First, a method for removing additive, multiplicative, and mixed noise from an image is developed. An image patch from an ideal image is modeled as a linear combination of image patches from the noisy image. This image model is fit to the image data in the total least square (TLS) sense, because it allows uncertainties in the measured data. The image quality of the output image demonstrates the effectiveness of the TLS algorithms and improvement over existing methods.

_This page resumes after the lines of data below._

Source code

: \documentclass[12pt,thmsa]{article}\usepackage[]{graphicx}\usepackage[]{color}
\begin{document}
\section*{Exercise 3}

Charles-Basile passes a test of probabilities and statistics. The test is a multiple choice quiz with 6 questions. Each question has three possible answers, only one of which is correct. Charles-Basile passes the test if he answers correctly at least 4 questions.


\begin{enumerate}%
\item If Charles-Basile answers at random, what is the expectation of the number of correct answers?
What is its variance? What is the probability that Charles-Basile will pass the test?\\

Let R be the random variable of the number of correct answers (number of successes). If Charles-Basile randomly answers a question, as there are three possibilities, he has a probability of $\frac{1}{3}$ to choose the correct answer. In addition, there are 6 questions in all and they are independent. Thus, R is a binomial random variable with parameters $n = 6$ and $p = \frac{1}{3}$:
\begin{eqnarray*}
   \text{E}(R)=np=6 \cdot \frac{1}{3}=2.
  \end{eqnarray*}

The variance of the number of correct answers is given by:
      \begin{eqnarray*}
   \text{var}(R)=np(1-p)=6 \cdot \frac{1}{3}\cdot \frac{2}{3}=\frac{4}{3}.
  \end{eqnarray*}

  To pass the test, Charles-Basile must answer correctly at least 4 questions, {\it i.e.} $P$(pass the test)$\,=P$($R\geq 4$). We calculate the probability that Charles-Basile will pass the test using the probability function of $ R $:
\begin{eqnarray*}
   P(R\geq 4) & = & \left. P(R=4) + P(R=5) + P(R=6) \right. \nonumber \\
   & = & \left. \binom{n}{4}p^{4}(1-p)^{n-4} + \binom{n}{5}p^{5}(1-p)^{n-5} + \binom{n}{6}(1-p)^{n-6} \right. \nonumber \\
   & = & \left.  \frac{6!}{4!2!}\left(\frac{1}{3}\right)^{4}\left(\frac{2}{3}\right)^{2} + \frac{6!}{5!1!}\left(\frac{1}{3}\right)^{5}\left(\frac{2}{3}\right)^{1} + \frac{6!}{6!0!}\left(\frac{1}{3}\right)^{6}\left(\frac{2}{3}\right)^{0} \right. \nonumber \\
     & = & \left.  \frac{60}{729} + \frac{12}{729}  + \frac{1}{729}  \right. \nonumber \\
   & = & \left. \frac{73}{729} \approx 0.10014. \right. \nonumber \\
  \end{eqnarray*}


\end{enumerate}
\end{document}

Second, we develop a novel technique to combine demosaicing and denoising procedures systematically into a single operation. We first design a filter as optimally estimating a pixel value from a noisy single-color image. With additional constraints, we show that the same filter coefficients are appropriate for demosaicing noisy sensor data. The proposed technique can combine many existing denoising algorithms with the demosaicing operation. The algorithm is tested with pseudo-random noise and noisy raw sensor data from a real digital camera, and the proposed method suppresses CMOS image sensor noise while effectively interpolating the missing pixel components better than when treating demosaicing and denoising problems independently.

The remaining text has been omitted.